As we've seen in this thread, republicans can't oppose a woman or minority without being labeled racist/sexist. The Democrats have the market on the racial rallying point cornered, even when it is baseless. That means that the Democrats can oppose minorities (see: Miguel Estrada, Clarence Thomas) without fear of fallout, while republicans get hammered for it. And as distasteful as judicial activism is to a lot of people, a liberal activist can get through due to the current state of public opinion. Obama's choice is pure politics.

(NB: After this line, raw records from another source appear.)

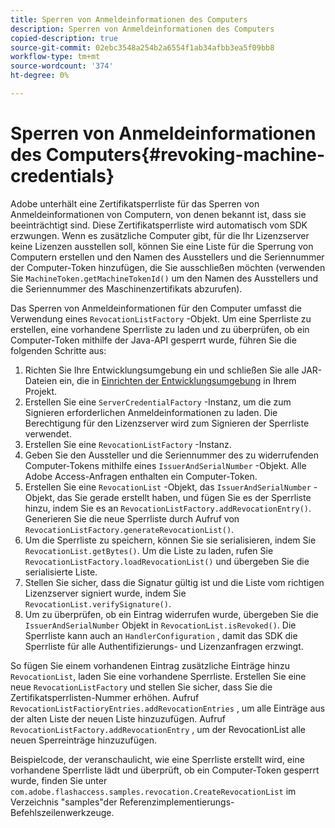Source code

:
 ```yaml
---
title: Sperren von Anmeldeinformationen des Computers
description: Sperren von Anmeldeinformationen des Computers
copied-description: true
source-git-commit: 02ebc3548a254b2a6554f1ab34afbb3ea5f09bb8
workflow-type: tm+mt
source-wordcount: '374'
ht-degree: 0%

---
```


# Sperren von Anmeldeinformationen des Computers{#revoking-machine-credentials}

Adobe unterhält eine Zertifikatsperrliste für das Sperren von Anmeldeinformationen von Computern, von denen bekannt ist, dass sie beeinträchtigt sind. Diese Zertifikatsperrliste wird automatisch vom SDK erzwungen. Wenn es zusätzliche Computer gibt, für die Ihr Lizenzserver keine Lizenzen ausstellen soll, können Sie eine Liste für die Sperrung von Computern erstellen und den Namen des Ausstellers und die Seriennummer der Computer-Token hinzufügen, die Sie ausschließen möchten (verwenden Sie `MachineToken.getMachineTokenId()` um den Namen des Ausstellers und die Seriennummer des Maschinenzertifikats abzurufen).

Das Sperren von Anmeldeinformationen für den Computer umfasst die Verwendung eines `RevocationListFactory` -Objekt. Um eine Sperrliste zu erstellen, eine vorhandene Sperrliste zu laden und zu überprüfen, ob ein Computer-Token mithilfe der Java-API gesperrt wurde, führen Sie die folgenden Schritte aus:

1. Richten Sie Ihre Entwicklungsumgebung ein und schließen Sie alle JAR-Dateien ein, die in [Einrichten der Entwicklungsumgebung](../../aaxs-protecting-content/content-setting-up-the-sdk/content-setting-up-the-dev-env.md) in Ihrem Projekt.
1. Erstellen Sie eine `ServerCredentialFactory` -Instanz, um die zum Signieren erforderlichen Anmeldeinformationen zu laden. Die Berechtigung für den Lizenzserver wird zum Signieren der Sperrliste verwendet.
1. Erstellen Sie eine `RevocationListFactory` -Instanz.
1. Geben Sie den Aussteller und die Seriennummer des zu widerrufenden Computer-Tokens mithilfe eines `IssuerAndSerialNumber` -Objekt. Alle Adobe Access-Anfragen enthalten ein Computer-Token.
1. Erstellen Sie eine `RevocationList` -Objekt, das `IssuerAndSerialNumber` -Objekt, das Sie gerade erstellt haben, und fügen Sie es der Sperrliste hinzu, indem Sie es an `RevocationListFactory.addRevocationEntry()`. Generieren Sie die neue Sperrliste durch Aufruf von `RevocationListFactory.generateRevocationList()`.
1. Um die Sperrliste zu speichern, können Sie sie serialisieren, indem Sie `RevocationList.getBytes()`. Um die Liste zu laden, rufen Sie `RevocationListFactory.loadRevocationList()` und übergeben Sie die serialisierte Liste.
1. Stellen Sie sicher, dass die Signatur gültig ist und die Liste vom richtigen Lizenzserver signiert wurde, indem Sie `RevocationList.verifySignature()`.
1. Um zu überprüfen, ob ein Eintrag widerrufen wurde, übergeben Sie die `IssuerAndSerialNumber` Objekt in `RevocationList.isRevoked()`. Die Sperrliste kann auch an `HandlerConfiguration` , damit das SDK die Sperrliste für alle Authentifizierungs- und Lizenzanfragen erzwingt.

So fügen Sie einem vorhandenen Eintrag zusätzliche Einträge hinzu `RevocationList`, laden Sie eine vorhandene Sperrliste. Erstellen Sie eine neue `RevocationListFactory` und stellen Sie sicher, dass Sie die Zertifikatsperrlisten-Nummer erhöhen. Aufruf `RevocationListFactioryEntries.addRevocationEntries` , um alle Einträge aus der alten Liste der neuen Liste hinzuzufügen. Aufruf `RevocationListFactory.addRevocationEntry` , um der RevocationList alle neuen Sperreinträge hinzuzufügen.

Beispielcode, der veranschaulicht, wie eine Sperrliste erstellt wird, eine vorhandene Sperrliste lädt und überprüft, ob ein Computer-Token gesperrt wurde, finden Sie unter `com.adobe.flashaccess.samples.revocation.CreateRevocationList` im Verzeichnis &quot;samples&quot;der Referenzimplementierungs-Befehlszeilenwerkzeuge.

A good commentary on the subject: http://www.cnn.com/2009/POLITICS/05/27/shapiro.scotus.identity/index.html

I'm a card carrying donator to Republican candidates and have canceled checks to prove it. One of my closest friends is a lifetime member of an RNC working group and served under the last Bush's administration (fortunately he had a boss with some sense in his head...).

With all do respect, I get a bit irritated when far-right extremist conservatives who vote republican act as if their voice represents the entirety of the Republican party.

Sonia Sotamayor a textbook liberal?

She was appointed firstly to the court by a REPUBLICAN president George Bush Senior.

Sonia Sotamayor a textbook liberal?

She's unabashedly Catholic...


Sotamayor is a "liberal" to extreme, extreme far-right social conservatives who aren't willing to look past their own personal views of the world or who live in such isolated environments that they have no exposure to the America of the 21st century...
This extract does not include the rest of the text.